President Zelensky says Ukraine ready to discuss adopting neutral status

Kyiv: President Volodymyr Zelensky said Sunday his government is "carefully" considering to adopt a neutral stance as part of a peace deal with Russia, according to Reuters.

In an interview with several independent Russian news organisations, Zelensky said, "This point of the negotiations is understandable to me and it is being discussed, it is being carefully studied."

A neutral stance would have to be guaranteed by third parties and put to a referendum, Zelensky said in remarks aired on Sunday.

"Security guarantees and neutrality, non-nuclear status of our state. We are ready to go for it. This is the most important point," Zelensky said.

Zelensky said he denied other Russian demands, like the demilitarization of Ukraine.

The new talks -- starting in Turkey on either Monday or Tuesday, according to conflicting reports -- come after the Russian army said it would begin focusing on eastern Ukraine in a move some analysts saw as a scaling back of Moscow's ambitions.

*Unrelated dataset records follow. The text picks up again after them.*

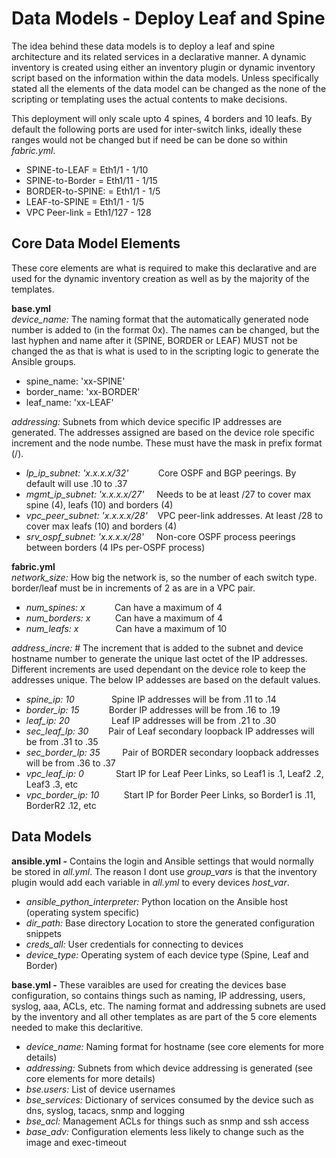 # Data Models - Deploy Leaf and Spine

The idea behind these data models is to deploy a leaf and spine architecture and its related services in a declarative manner. A dynamic inventory is created using either an inventory plugin or dynamic inventory script based on the information within the data models. Unless specifically stated all the elements of the data model can be changed as the none of the scripting or templating uses the actual contents to make decisions.

This deployment will only scale upto 4 spines, 4 borders and 10 leafs. By default the following ports are used for inter-switch links, ideally these ranges would not be changed but if need be can be done so within *fabric.yml*.
- SPINE-to-LEAF = Eth1/1 - 1/10     
- SPINE-to-Border = Eth1/11 - 1/15
- BORDER-to-SPINE: = Eth1/1 - 1/5
- LEAF-to-SPINE = Eth1/1 - 1/5      
- VPC Peer-link = Eth1/127 - 128

## Core Data Model Elements
These core elements are what is required to make this declarative and are used for the dynamic inventory creation as well as by the majority of the templates.

**base.yml**
<br/>*device_name:* The naming format that the automatically generated node number is added to (in the format 0x). The names can be changed, but the last hyphen and name after it (SPINE, BORDER or LEAF) MUST not be changed the as that is what is used to in the scripting logic to generate the Ansible groups.
- spine_name: 'xx-SPINE'
- border_name: 'xx-BORDER'
- leaf_name: 'xx-LEAF'

*addressing:* Subnets from which device specific IP addresses are generated. The addresses assigned are based on the device role specific increment and the node numbe. These must have the mask in prefix format (/). 
- *lp_ip_subnet: 'x.x.x.x/32'* &nbsp;&nbsp;&nbsp;&nbsp;&nbsp;&nbsp;&nbsp;&nbsp;&nbsp;&nbsp; Core OSPF and BGP peerings. By default will use .10 to .37
- *mgmt_ip_subnet: 'x.x.x.x/27'* &nbsp;&nbsp;&nbsp; Needs to be at least /27 to cover max spine (4), leafs (10) and borders (4)
- *vpc_peer_subnet: 'x.x.x.x/28'* &nbsp;&nbsp; VPC peer-link addresses. At least /28 to cover max leafs (10) and borders (4)
- *srv_ospf_subnet: 'x.x.x.x/28'* &nbsp;&nbsp;&nbsp; Non-core OSPF process peerings between borders (4 IPs per-OSPF process)

**fabric.yml**
<br/>*network_size:* How big the network is, so the number of each switch type. border/leaf must be in increments of 2 as are in a VPC pair.
- *num_spines: x* &nbsp;&nbsp;&nbsp;&nbsp;&nbsp;&nbsp;&nbsp;&nbsp;&nbsp;&nbsp; Can have a maximum of 4
- *num_borders: x* &nbsp;&nbsp;&nbsp;&nbsp;&nbsp;&nbsp;&nbsp;&nbsp; Can have a maximum of 4
- *num_leafs: x* &nbsp;&nbsp;&nbsp;&nbsp;&nbsp;&nbsp;&nbsp;&nbsp;&nbsp;&nbsp;&nbsp;&nbsp;&nbsp; Can have a maximum of 10

*address_incre:* # The increment that is added to the subnet and device hostname number to generate the unique last octet of the IP addresses. Different increments are used dependant on the device role to keep the addresses unique. The below IP addesses are based on the default values.
- *spine_ip: 10* &nbsp;&nbsp;&nbsp;&nbsp;&nbsp;&nbsp;&nbsp;&nbsp;&nbsp;&nbsp;&nbsp;&nbsp;&nbsp; Spine IP addresses will be from .11 to .14
- *border_ip: 15* &nbsp;&nbsp;&nbsp;&nbsp;&nbsp;&nbsp;&nbsp;&nbsp;&nbsp;&nbsp; Border IP addresses will be from .16 to .19
- *leaf_ip: 20* &nbsp;&nbsp;&nbsp;&nbsp;&nbsp;&nbsp;&nbsp;&nbsp;&nbsp;&nbsp;&nbsp;&nbsp;&nbsp;&nbsp;&nbsp; Leaf IP addresses will be from .21 to .30
- *sec_leaf_lp: 30* &nbsp;&nbsp;&nbsp;&nbsp;&nbsp;&nbsp; Pair of Leaf secondary loopback IP addresses will be from .31 to .35
- *sec_border_lp: 35* &nbsp;&nbsp;&nbsp;&nbsp;&nbsp;&nbsp;&nbsp; Pair of BORDER secondary loopback addresses will be from .36 to .37
- *vpc_leaf_ip: 0* &nbsp;&nbsp;&nbsp;&nbsp;&nbsp;&nbsp;&nbsp;&nbsp;&nbsp;&nbsp;&nbsp; Start IP for Leaf Peer Links, so Leaf1 is .1, Leaf2 .2, Leaf3 .3, etc
- *vpc_border_ip: 10* &nbsp;&nbsp;&nbsp;&nbsp;&nbsp;&nbsp;&nbsp;&nbsp; Start IP for Border Peer Links, so Border1 is .11, BorderR2 .12, etc


## Data Models
**ansible.yml -** Contains the login and Ansible settings that would normally be stored in *all.yml*. The reason I dont use  *group_vars* is that the inventory plugin would add each variable in *all.yml* to every devices *host_var*.

- *ansible_python_interpreter:* Python location on the Ansible host (operating system specific)           
- *dir_path:* Base directory Location to store the generated configuration snippets
- *creds_all:* User credentials for connecting to devices
- *device_type:* Operating system of each device type (Spine, Leaf and Border)

**base.yml -** These varaibles are used for creating the devices base configuration, so contains things such as naming, IP addressing, users, syslog, aaa, ACLs, etc. The naming format and addressing subnets are used by the inventory and all other templates as are part of the 5 core elements needed to make this declaritive.

- *device_name:* Naming format for hostname (see core elements for more details)
- *addressing:* Subnets from which device addressing is generated (see core elements for more details)
- *bse.users:* List of device usernames
- *bse_services:* Dictionary of services consumed by the device such as dns, syslog, tacacs, snmp and logging
- *bse_acl:* Management ACLs for things such as snmp and ssh access
- *base_adv:* Configuration elements less likely to change such as the image and exec-timeout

A key demand from Putin, even before his troops rolled into Ukraine on February 24, was that it renounce its stated intention of eventually joining NATO.

The Kremlin earlier this month said Sweden and Austria offered models of neutrality that Ukraine could adopt.

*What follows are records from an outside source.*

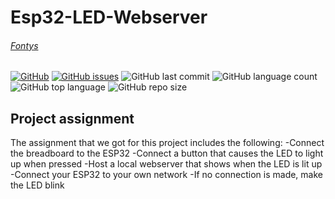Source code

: # Esp32-LED-Webserver
###### [Fontys](https://fhict.instructure.com/courses/12117/pages/applicaties?module_item_id=753300)

[![GitHub](https://img.shields.io/github/license/kefmans123/Esp32-LED-Webserver)](https://github.com/kefmans123/Esp32-LED-Webserver/blob/master/LICENSE) [![GitHub issues](https://img.shields.io/github/issues/kefmans123/Esp32-LED-Webserver)](https://github.com/kefmans123/Esp32-LED-Webserver/issues) ![GitHub last commit](https://img.shields.io/github/last-commit/kefmans123/Esp32-LED-Webserver)
![GitHub language count](https://img.shields.io/github/languages/count/kefmans123/Esp32-LED-Webserver) ![GitHub top language](https://img.shields.io/github/languages/top/kefmans123/Esp32-LED-Webserver) ![GitHub repo size](https://img.shields.io/github/repo-size/kefmans123/Esp32-LED-Webserver)

## Project assignment
The assignment that we got for this project includes the following: 
  -Connect the breadboard to the ESP32
  -Connect a button that causes the LED to light up when pressed
  -Host a local webserver that shows when the LED is lit up
  -Connect your ESP32 to your own network
  -If no connection is made, make the LED blink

Kyiv rejected the proposal, and in his interview with Russian journalists, Zelensky accused Putin of dragging out negotiations and prolonging the conflict.

The UN estimates that at least 1,100 civilians have died and more than 10 million have been displaced in a devastating war that has gone on far longer than Moscow leaders expected.

But as the Russians face serious tactical and logistical problems, Ukraine's intelligence chief Kyrylo Budanov said Putin might be seeking to divide the country in Korea-like fashion -- to "impose a separation line between the occupied and unoccupied regions".

"After a failure to capture Kyiv and remove Ukraine's government, Putin is changing his main operational directions. These are south and east," he wrote on Facebook. "It will be an attempt to set up South and North Koreas in Ukraine."

Russia may try to establish a quasi-state of occupied zones with its own currency, he said, while adding that Ukrainian forces could foil those plans.